A biotecnologia tornou-se um importante aliado da indústria farmacêutica no desenvolvimento de novos medicamentos, tendo um papel relevante no aumento de produtos disponíveis para tratamento de doenças e melhoria da eficiência do processo de descoberta de drogas (RASMUSSEN, 2004). As novas tecnologias de interesse das grandes empresas farmacêuticas não emergiam internamente, mas alcançavam as Big Pharmas por meio de alianças ou contratos de serviços para desenvolvimento por empresas start ups. Com esses novos agentes, as alianças entre as empresas farmacêuticas e as empresas de biotecnologia, e destas com outras biotechs se tornaram corriqueiras na indústria farmacêutica, aumentando a complexidade das operações, mas fornecendo como alternativas viáveis mecanismos de transferência de tecnologias de plataforma e acesso a redes de distribuição global.

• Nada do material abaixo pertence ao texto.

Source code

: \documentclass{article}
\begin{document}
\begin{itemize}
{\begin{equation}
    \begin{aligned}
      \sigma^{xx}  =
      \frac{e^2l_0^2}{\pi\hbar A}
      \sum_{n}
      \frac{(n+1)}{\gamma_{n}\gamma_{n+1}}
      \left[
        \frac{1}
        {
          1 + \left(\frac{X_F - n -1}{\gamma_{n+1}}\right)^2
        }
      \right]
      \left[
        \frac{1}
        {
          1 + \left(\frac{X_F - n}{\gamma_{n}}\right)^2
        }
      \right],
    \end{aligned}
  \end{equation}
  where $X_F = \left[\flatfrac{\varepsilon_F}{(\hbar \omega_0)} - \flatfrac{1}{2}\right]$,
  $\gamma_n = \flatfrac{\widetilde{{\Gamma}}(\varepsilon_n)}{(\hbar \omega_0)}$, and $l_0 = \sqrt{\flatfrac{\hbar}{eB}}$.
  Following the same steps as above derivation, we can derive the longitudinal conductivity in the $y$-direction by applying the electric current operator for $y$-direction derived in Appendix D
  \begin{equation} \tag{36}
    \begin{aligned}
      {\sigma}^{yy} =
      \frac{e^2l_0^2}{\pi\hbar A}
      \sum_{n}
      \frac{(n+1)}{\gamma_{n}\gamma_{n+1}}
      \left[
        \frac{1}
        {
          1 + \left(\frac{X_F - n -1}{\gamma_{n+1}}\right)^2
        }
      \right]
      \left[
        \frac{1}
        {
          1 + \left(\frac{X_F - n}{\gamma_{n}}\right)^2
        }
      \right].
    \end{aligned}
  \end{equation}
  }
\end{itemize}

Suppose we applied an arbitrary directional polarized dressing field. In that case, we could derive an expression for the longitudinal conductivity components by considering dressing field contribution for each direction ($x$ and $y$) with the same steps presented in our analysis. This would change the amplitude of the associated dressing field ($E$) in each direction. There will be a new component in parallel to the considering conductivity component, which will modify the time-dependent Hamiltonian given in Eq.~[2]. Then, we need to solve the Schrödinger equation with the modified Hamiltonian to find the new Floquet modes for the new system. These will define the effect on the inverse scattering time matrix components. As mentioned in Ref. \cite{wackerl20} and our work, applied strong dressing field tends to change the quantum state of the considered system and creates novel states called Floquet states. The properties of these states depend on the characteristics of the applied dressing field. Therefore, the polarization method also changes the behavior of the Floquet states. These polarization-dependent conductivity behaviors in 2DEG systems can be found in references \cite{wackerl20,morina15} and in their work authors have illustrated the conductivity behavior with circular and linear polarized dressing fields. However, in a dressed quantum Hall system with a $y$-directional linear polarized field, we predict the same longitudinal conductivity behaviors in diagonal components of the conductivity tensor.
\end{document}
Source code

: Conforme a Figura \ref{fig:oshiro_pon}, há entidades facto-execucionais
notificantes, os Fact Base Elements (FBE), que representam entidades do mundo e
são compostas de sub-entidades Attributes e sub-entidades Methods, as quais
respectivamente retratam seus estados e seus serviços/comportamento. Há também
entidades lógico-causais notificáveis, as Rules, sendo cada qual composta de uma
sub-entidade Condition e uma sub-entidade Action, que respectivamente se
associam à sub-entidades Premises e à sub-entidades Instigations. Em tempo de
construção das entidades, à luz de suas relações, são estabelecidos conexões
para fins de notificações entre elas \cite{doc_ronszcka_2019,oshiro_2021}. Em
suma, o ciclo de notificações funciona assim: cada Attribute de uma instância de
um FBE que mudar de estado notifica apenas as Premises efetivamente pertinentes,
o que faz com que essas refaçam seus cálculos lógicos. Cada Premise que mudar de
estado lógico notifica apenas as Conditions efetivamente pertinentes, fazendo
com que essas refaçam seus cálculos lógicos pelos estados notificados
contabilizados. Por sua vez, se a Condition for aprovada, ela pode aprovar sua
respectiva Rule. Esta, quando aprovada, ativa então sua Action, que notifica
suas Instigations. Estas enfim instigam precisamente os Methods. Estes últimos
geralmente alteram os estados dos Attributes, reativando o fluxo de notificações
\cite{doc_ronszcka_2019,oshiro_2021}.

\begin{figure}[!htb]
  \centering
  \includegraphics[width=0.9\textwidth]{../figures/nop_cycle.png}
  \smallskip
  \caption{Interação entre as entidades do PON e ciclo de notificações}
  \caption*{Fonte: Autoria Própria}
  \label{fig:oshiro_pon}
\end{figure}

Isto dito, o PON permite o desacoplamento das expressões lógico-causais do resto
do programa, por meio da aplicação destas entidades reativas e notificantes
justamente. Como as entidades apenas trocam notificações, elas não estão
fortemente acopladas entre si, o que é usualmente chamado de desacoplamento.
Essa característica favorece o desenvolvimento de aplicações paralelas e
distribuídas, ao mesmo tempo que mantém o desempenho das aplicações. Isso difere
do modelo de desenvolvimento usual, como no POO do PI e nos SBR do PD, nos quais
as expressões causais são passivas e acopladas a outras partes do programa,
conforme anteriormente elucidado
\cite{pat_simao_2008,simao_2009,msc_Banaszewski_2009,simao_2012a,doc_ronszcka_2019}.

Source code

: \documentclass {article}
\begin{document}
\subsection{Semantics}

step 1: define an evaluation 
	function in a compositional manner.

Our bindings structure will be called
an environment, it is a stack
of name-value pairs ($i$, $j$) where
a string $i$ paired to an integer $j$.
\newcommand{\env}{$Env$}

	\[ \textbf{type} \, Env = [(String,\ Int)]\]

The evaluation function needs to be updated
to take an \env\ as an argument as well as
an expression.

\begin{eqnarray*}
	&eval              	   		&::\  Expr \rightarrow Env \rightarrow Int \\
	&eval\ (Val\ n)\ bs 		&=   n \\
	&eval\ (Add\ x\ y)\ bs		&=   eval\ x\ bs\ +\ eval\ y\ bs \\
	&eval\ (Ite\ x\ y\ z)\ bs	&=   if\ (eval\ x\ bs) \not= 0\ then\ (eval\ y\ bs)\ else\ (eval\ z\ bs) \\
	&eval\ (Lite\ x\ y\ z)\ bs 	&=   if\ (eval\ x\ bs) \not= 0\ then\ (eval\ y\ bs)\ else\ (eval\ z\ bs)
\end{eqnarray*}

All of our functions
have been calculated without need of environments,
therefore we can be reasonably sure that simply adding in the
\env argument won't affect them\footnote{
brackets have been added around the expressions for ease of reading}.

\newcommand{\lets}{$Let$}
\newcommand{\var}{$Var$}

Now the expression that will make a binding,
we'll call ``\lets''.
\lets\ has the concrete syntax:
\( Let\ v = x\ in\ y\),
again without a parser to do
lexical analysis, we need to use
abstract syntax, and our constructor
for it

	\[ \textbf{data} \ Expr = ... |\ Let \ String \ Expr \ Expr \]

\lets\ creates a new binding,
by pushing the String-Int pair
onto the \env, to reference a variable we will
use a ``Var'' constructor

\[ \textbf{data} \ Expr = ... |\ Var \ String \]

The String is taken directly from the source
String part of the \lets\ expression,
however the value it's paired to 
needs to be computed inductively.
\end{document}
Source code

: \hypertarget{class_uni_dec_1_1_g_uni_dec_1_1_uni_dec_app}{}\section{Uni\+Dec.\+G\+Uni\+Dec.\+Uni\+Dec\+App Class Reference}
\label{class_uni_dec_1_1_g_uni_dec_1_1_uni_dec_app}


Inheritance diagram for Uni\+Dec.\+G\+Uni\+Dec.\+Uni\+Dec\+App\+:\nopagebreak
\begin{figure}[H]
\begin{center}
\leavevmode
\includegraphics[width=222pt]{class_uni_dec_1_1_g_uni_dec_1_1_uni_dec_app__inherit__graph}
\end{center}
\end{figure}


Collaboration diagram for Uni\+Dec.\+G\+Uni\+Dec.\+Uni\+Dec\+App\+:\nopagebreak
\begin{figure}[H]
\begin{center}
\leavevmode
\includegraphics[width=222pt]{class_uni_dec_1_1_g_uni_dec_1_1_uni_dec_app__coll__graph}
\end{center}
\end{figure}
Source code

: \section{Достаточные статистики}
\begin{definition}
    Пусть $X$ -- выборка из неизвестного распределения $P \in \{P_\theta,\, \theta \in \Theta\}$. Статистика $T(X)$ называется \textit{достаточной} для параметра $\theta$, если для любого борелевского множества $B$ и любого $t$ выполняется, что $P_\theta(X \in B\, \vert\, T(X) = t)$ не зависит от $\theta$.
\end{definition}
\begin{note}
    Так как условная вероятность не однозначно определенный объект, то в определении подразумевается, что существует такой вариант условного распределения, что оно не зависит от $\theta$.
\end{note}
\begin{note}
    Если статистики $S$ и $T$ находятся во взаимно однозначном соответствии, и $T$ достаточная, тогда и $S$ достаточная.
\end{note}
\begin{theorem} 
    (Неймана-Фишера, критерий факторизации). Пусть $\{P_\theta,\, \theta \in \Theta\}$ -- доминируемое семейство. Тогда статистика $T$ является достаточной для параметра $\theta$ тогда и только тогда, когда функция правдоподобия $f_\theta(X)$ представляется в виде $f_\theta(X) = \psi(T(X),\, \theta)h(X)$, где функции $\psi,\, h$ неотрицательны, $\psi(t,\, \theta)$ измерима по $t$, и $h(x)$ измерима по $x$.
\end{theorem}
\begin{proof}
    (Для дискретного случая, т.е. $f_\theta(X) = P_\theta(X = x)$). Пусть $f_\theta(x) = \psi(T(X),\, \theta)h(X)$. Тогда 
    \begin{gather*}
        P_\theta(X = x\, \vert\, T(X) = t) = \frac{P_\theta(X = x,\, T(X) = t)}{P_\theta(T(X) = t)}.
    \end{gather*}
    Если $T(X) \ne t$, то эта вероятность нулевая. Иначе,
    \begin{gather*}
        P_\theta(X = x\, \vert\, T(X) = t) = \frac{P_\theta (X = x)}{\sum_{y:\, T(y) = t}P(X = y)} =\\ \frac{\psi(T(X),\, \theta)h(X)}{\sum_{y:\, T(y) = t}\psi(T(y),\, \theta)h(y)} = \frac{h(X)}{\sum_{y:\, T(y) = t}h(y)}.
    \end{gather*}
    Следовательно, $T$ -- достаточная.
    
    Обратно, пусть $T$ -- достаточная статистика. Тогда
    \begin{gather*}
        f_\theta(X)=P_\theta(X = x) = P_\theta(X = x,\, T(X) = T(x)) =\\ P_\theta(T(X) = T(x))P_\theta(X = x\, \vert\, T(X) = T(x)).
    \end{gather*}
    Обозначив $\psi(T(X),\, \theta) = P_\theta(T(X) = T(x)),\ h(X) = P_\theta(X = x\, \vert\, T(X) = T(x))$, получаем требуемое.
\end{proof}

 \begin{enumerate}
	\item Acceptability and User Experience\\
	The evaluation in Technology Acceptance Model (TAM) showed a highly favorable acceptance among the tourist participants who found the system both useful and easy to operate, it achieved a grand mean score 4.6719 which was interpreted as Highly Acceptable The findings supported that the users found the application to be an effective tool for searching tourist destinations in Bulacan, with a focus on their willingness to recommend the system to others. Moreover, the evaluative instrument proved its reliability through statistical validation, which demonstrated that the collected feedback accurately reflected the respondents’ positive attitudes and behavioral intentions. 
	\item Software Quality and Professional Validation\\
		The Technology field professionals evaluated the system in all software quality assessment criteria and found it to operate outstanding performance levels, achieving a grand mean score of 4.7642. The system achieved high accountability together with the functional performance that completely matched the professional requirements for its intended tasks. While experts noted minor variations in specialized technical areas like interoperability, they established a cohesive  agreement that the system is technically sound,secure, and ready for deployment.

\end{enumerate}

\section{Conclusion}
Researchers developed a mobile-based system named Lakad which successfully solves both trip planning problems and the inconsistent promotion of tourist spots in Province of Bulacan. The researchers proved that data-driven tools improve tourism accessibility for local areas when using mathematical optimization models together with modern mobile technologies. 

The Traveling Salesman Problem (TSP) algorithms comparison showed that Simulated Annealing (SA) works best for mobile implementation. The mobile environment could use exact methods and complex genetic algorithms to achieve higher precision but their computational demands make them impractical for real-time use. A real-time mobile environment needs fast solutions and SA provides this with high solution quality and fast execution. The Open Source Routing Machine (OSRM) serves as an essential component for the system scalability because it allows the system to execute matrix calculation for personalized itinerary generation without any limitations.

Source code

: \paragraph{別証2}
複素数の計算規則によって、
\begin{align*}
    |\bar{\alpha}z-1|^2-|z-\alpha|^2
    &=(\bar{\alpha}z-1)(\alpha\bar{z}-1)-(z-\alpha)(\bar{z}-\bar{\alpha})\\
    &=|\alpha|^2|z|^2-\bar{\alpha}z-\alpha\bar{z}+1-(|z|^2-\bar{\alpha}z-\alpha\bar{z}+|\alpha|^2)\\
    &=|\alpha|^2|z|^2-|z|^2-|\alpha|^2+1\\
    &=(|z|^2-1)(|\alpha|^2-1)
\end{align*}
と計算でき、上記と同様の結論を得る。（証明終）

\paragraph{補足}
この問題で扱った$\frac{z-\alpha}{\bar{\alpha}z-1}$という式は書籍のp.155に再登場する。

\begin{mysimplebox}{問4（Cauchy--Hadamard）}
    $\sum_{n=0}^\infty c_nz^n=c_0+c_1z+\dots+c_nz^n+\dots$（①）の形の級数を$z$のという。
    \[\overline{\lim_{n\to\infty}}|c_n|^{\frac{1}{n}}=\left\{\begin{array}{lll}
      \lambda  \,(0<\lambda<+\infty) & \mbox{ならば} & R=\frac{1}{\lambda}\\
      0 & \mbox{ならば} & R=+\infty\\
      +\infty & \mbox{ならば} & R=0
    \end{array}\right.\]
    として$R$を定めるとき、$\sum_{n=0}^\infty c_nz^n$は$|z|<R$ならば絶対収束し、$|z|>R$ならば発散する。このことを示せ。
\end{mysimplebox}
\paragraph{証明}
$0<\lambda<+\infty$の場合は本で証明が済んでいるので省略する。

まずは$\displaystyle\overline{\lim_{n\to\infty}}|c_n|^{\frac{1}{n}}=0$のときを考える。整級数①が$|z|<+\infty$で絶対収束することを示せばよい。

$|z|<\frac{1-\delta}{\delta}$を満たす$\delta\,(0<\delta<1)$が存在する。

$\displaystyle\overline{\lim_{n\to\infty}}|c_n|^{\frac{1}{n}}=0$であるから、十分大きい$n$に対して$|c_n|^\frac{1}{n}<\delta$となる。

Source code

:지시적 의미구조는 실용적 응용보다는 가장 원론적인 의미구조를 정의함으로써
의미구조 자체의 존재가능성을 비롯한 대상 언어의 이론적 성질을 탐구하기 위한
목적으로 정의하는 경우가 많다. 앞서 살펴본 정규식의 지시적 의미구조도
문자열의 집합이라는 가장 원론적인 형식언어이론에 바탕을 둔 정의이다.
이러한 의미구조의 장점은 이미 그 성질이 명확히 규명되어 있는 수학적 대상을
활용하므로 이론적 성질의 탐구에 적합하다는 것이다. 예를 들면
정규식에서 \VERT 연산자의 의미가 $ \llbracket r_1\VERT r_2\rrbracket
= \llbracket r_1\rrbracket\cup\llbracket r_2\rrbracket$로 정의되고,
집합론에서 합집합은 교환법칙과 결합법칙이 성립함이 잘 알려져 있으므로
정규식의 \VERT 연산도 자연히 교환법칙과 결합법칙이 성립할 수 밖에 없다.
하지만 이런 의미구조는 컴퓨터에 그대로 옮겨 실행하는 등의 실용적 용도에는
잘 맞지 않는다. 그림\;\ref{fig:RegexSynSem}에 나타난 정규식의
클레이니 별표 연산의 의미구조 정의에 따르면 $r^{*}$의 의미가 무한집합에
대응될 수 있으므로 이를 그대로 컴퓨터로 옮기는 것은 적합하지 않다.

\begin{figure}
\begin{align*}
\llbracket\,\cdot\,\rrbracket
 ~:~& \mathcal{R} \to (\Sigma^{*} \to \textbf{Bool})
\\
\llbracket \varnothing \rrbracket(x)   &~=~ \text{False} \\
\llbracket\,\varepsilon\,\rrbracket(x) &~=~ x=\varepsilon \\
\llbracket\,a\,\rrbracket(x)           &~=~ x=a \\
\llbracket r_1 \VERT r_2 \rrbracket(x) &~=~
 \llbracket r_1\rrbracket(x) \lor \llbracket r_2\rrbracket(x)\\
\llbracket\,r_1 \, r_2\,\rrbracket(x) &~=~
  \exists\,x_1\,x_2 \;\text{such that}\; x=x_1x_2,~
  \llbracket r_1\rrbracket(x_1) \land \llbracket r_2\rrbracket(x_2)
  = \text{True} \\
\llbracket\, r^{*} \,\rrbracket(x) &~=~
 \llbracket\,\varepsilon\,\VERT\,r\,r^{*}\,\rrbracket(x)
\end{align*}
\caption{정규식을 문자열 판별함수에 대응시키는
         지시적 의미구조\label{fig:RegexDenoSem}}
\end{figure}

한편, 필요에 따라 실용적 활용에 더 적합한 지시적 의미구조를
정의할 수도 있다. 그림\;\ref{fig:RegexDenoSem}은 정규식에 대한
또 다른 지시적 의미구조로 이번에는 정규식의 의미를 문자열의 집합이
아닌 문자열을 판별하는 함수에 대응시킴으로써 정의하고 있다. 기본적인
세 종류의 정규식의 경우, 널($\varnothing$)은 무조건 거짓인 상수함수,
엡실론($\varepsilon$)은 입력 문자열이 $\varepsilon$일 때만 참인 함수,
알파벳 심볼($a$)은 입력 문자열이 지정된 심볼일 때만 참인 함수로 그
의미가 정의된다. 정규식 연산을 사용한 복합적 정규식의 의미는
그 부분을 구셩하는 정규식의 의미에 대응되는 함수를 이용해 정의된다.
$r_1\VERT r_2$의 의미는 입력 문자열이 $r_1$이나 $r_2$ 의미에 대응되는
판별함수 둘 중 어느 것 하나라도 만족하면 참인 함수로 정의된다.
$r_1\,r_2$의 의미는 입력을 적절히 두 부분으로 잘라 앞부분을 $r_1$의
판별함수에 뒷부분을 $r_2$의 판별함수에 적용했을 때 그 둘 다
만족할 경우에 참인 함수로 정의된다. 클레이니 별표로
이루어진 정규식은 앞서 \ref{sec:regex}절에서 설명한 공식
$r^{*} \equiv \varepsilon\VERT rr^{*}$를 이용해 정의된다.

A crescente pressão sobre as empresas farmacêuticas para aumentar a sua produção de novos medicamentos na condição global de recessão, o progressivo aumento do custo do processo de P&D, o recrudescimento das exigências do aparato regulatório, com impacto no decréscimo do número de registros de novos produtos podem ser percebidos como restrições que promoveram uma busca de alternativas por parte da indústria. Segundo PIACHAUD (2005), não é de estranhar que muitas empresas farmacêuticas, bem como de biotecnologia, tenham adotado a terceirização como uma forma de controlar os custos, aumentar seus recursos internos, a fim de obter o máximo de valor. Para RUIZ & PARANHOS (2012), o novo rumo ditado pela biotecnologia levou a indústria farmacêutica, destituída dessa competência central, a procurar por novos parceiros com o intuito de maximizar as fontes de conhecimento para geração de inovações. Como eles começaram a reavaliar as suas próprias competências e decidir a melhor maneira de reorientar as suas atividades de P&D da maneira mais custo efetiva possível, as empresas lançaram mão de uma terceirização proativa em vez de uma de base tática.